Stearns County Syndrome
- Sarah Brenner
- Jan 18
- 3 min read

2025 was a year of quiet contemplation for me. A year of observing and strategizing. A year of living in worry and frustration. A year of feeling homeless despite being home. Funny, I've felt that way before in my life. Let me explain.
I’m from St. Cloud, Minnesota - a place sometimes called “White Cloud” because of the inherent everyday racism pervasive there.
In fifth grade, 1979, a Vietnamese family moved into my neighborhood. That was notable because there were only a handful of non‑white families in a town of nearly 60,000. They had worked with Americans during the Vietnam War and, when the mission failed, Door B was their only option. Despite being allies, their son was called a “gook” by my classmates.
One afternoon, walking home with a group of neighborhood kids, we saw a Vietnamese boy about half a block ahead. He was a year or two older. The white boys in my class started taunting him: “Gook, hey Gook! Ching‑chang‑chong!” One pulled at his eyes to make them narrow Asian-like. They laughed. My friend Lori and I were at first quiet, afraid, shocked by the aggressive boys, but then stepped in and told them to stop. That only egged them on. The Vietnamese boy glanced at us, assessed the danger, shot an angry look, and walked briskly on. I got the impression he would defend himself if he had to. I figured I’d help, though fighting wasn’t something I’d ever done. I felt angry and scared. The boys continued to yell until the boy turned a corner and disappeared into a house.

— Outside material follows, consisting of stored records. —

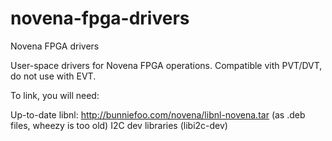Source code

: novena-fpga-drivers
===================

Novena FPGA drivers

User-space drivers for Novena FPGA operations. Compatible vith PVT/DVT, do not use with EVT.

To link, you will need:

Up-to-date libnl: http://bunniefoo.com/novena/libnl-novena.tar  (as .deb files, wheezy is too old)
I2C dev libraries  (libi2c-dev)

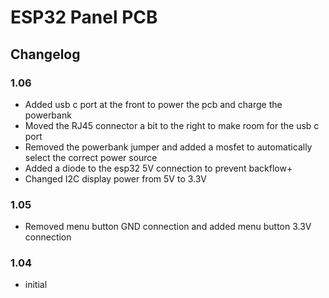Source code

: # ESP32 Panel PCB

## Changelog

### 1.06

- Added usb c port at the front to power the pcb and charge the powerbank
- Moved the RJ45 connector a bit to the right to make room for the usb c port
- Removed the powerbank jumper and added a mosfet to automatically select the correct power source
- Added a diode to the esp32 5V connection to prevent backflow+
- Changed I2C display power from 5V to 3.3V

### 1.05

- Removed menu button GND connection and added menu button 3.3V connection

### 1.04

- initial
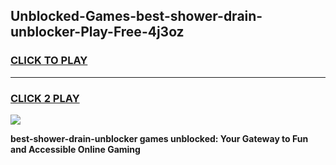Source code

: 
## Unblocked-Games-best-shower-drain-unblocker-Play-Free-4j3oz
<h3>
<a href="https://premium76.site?title=best-shower-drain-unblocker&ref=18A1">CLICK TO PLAY</a></h3>
<hr>

<h3>
<a href="https://premium76.site?title=best-shower-drain-unblocker&ref=18A1">CLICK 2 PLAY</a>
  
</h3>

<a href="https://premium76.site?title=best-shower-drain-unblocker&ref=18A1"><img src="https://clearcache.store/games.png"></a>


**best-shower-drain-unblocker games unblocked: Your Gateway to Fun and Accessible Online Gaming**
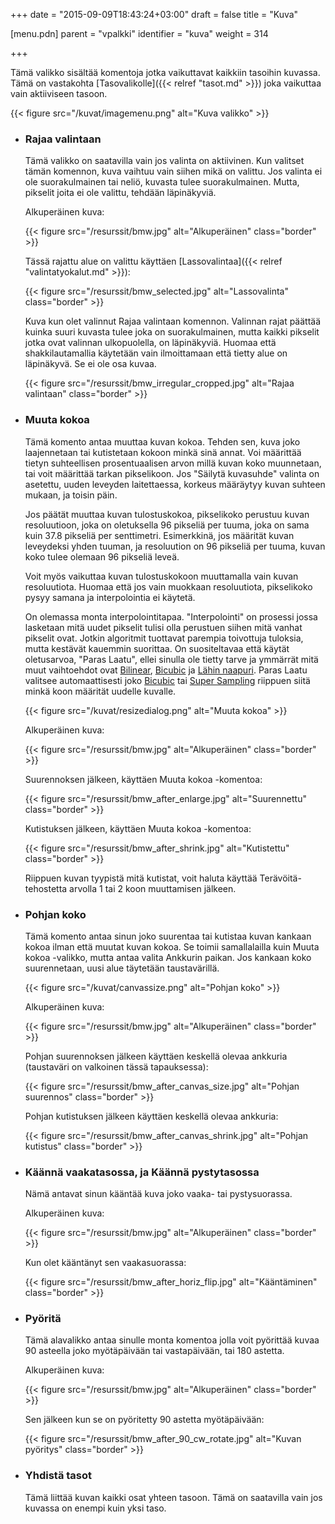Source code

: +++
date = "2015-09-09T18:43:24+03:00"
draft = false
title = "Kuva"

[menu.pdn]
	parent = "vpalkki"
	identifier = "kuva"
	weight = 314

+++

Tämä valikko sisältää komentoja jotka vaikuttavat kaikkiin tasoihin kuvassa. Tämä on vastakohta [Tasovalikolle]({{< relref "tasot.md" >}}) joka vaikuttaa vain aktiiviseen tasoon.

{{< figure src="/kuvat/imagemenu.png" alt="Kuva valikko" >}}

*	### Rajaa valintaan

	Tämä valikko on saatavilla vain jos valinta on aktiivinen. Kun valitset tämän komennon, kuva vaihtuu vain siihen mikä on valittu. Jos valinta ei ole suorakulmainen tai 
	neliö, kuvasta tulee suorakulmainen. Mutta, pikselit joita ei ole valittu, tehdään läpinäkyviä.

	Alkuperäinen kuva:
	
	{{< figure src="/resurssit/bmw.jpg" alt="Alkuperäinen" class="border" >}}
	
	Tässä rajattu alue on valittu käyttäen [Lassovalintaa]({{< relref "valintatyokalut.md" >}}):
	
	{{< figure src="/resurssit/bmw_selected.jpg" alt="Lassovalinta" class="border" >}}
	
	Kuva kun olet valinnut Rajaa valintaan komennon. Valinnan rajat päättää kuinka suuri kuvasta tulee joka on suorakulmainen, mutta kaikki pikselit jotka ovat valinnan ulkopuolella, 
	on läpinäkyviä. Huomaa että shakkilautamallia käytetään vain ilmoittamaan että tietty alue on läpinäkyvä. Se ei ole osa kuvaa.
	
	{{< figure src="/resurssit/bmw_irregular_cropped.jpg" alt="Rajaa valintaan" class="border" >}}
	
*	### Muuta kokoa

	Tämä komento antaa muuttaa kuvan kokoa. Tehden sen, kuva joko laajennetaan tai kutistetaan kokoon minkä sinä annat. Voi määrittää tietyn suhteellisen prosentuaalisen arvon millä 
	kuvan koko muunnetaan, tai voit määrittää tarkan pikselikoon. Jos "Säilytä kuvasuhde" valinta on asetettu, uuden leveyden laitettaessa, korkeus määräytyy kuvan suhteen 
	mukaan, ja toisin päin.

	Jos päätät muuttaa kuvan tulostuskokoa, pikselikoko perustuu kuvan resoluutioon, joka on oletuksella 96 pikseliä per tuuma, joka on sama kuin 37.8 pikseliä per senttimetri. 
	Esimerkkinä, jos määrität kuvan leveydeksi yhden tuuman, ja resoluution on 96 pikseliä per tuuma, kuvan koko tulee olemaan 96 pikseliä leveä.
	
	Voit myös vaikuttaa kuvan tulostuskokoon muuttamalla vain kuvan resoluutiota. Huomaa että jos vain muokkaan resoluutiota, pikselikoko pysyy samana ja interpolointia ei käytetä.
	
	On olemassa monta interpolointitapaa. "Interpolointi" on prosessi jossa lasketaan mitä uudet pikselit tulisi olla perustuen siihen mitä vanhat pikselit ovat. Jotkin 
	algoritmit tuottavat parempia toivottuja tuloksia, mutta kestävät kauemmin suorittaa. On suositeltavaa että käytät oletusarvoa, "Paras Laatu", ellei sinulla ole tietty 
	tarve ja ymmärrät mitä muut vaihtoehdot ovat [Bilinear](http://en.wikipedia.org/wiki/Bilinear_interpolation"), 
	[Bicubic](http://en.wikipedia.org/wiki/Bicubic_interpolation) ja [Lähin naapuri](http://en.wikipedia.org/wiki/Nearest_neighbor_interpolation"). Paras Laatu 
	valitsee automaattisesti joko [Bicubic](http://en.wikipedia.org/wiki/Bilinear_interpolation") tai [Super Sampling](http://en.wikipedia.org/wiki/Super_sampling") 
	riippuen siitä minkä koon määrität uudelle kuvalle.
	
	{{< figure src="/kuvat/resizedialog.png" alt="Muuta kokoa" >}}
	
	Alkuperäinen kuva:
	
	{{< figure src="/resurssit/bmw.jpg" alt="Alkuperäinen" class="border" >}}
	
	Suurennoksen jälkeen, käyttäen Muuta kokoa -komentoa:
	
	{{< figure src="/resurssit/bmw_after_enlarge.jpg" alt="Suurennettu" class="border" >}}
	
	Kutistuksen jälkeen, käyttäen Muuta kokoa -komentoa:
	
	{{< figure src="/resurssit/bmw_after_shrink.jpg" alt="Kutistettu" class="border" >}}
	
	Riippuen kuvan tyypistä mitä kutistat, voit haluta käyttää Terävöitä-tehostetta arvolla 1 tai 2 koon muuttamisen jälkeen.
	
*	### Pohjan koko
	
	Tämä komento antaa sinun joko suurentaa tai kutistaa kuvan kankaan kokoa ilman että muutat kuvan kokoa. Se toimii samallalailla kuin Muuta kokoa -valikko, mutta antaa valita 
	Ankkurin paikan. Jos kankaan koko suurennetaan, uusi alue täytetään taustavärillä.
	
	{{< figure src="/kuvat/canvassize.png" alt="Pohjan koko" >}}
	
	Alkuperäinen kuva:
	
	{{< figure src="/resurssit/bmw.jpg" alt="Alkuperäinen" class="border" >}}
	
	Pohjan suurennoksen jälkeen käyttäen keskellä olevaa ankkuria (taustaväri on valkoinen tässä tapauksessa):
	
	{{< figure src="/resurssit/bmw_after_canvas_size.jpg" alt="Pohjan suurennos" class="border" >}}
	
	Pohjan kutistuksen jälkeen käyttäen keskellä olevaa ankkuria:
	
	{{< figure src="/resurssit/bmw_after_canvas_shrink.jpg" alt="Pohjan kutistus" class="border" >}}
	
*	### Käännä vaakatasossa, ja Käännä pystytasossa
	
	Nämä antavat sinun kääntää kuva joko vaaka- tai pystysuorassa.
	
	Alkuperäinen kuva:
	
	{{< figure src="/resurssit/bmw.jpg" alt="Alkuperäinen" class="border" >}}
	
	Kun olet kääntänyt sen vaakasuorassa:
	
	{{< figure src="/resurssit/bmw_after_horiz_flip.jpg" alt="Kääntäminen" class="border" >}}
		
*	### Pyöritä
	
	Tämä alavalikko antaa sinulle monta komentoa jolla voit pyörittää kuvaa 90 asteella joko myötäpäivään tai vastapäivään, tai 180 astetta.
	
	Alkuperäinen kuva:
	
	{{< figure src="/resurssit/bmw.jpg" alt="Alkuperäinen" class="border" >}}
	
	Sen jälkeen kun se on pyöritetty 90 astetta myötäpäivään:
	
	{{< figure src="/resurssit/bmw_after_90_cw_rotate.jpg" alt="Kuvan pyöritys" class="border" >}}
	
*	### Yhdistä tasot
	
	Tämä liittää kuvan kaikki osat yhteen tasoon. Tämä on saatavilla vain jos kuvassa on enempi kuin yksi taso.

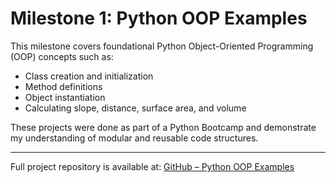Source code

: # Milestone 1: Python OOP Examples

This milestone covers foundational Python Object-Oriented Programming (OOP) concepts such as:

- Class creation and initialization
- Method definitions
- Object instantiation
- Calculating slope, distance, surface area, and volume

These projects were done as part of a Python Bootcamp and demonstrate my understanding of modular and reusable code structures.

---

Full project repository is available at: [GitHub – Python OOP Examples](https://github.com/Radhika97-engg/Python-OOP-Examples)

Growing up, I knew our family was different. Our house, full of art and antiques, looked different. Our yard was less manicured, and our outlook at school was different. When I asked my mother about the differences I noticed, she said, “They suffer from Stearns County Syndrome. People are uneducated, racist bigots in St. Cloud.” My mom has always been direct like that. I felt her tension and decided early I would leave as soon as I could. I didn’t want to live where bullying, racism, and prejudice made me bristle every day. I hoped it would be different somewhere else.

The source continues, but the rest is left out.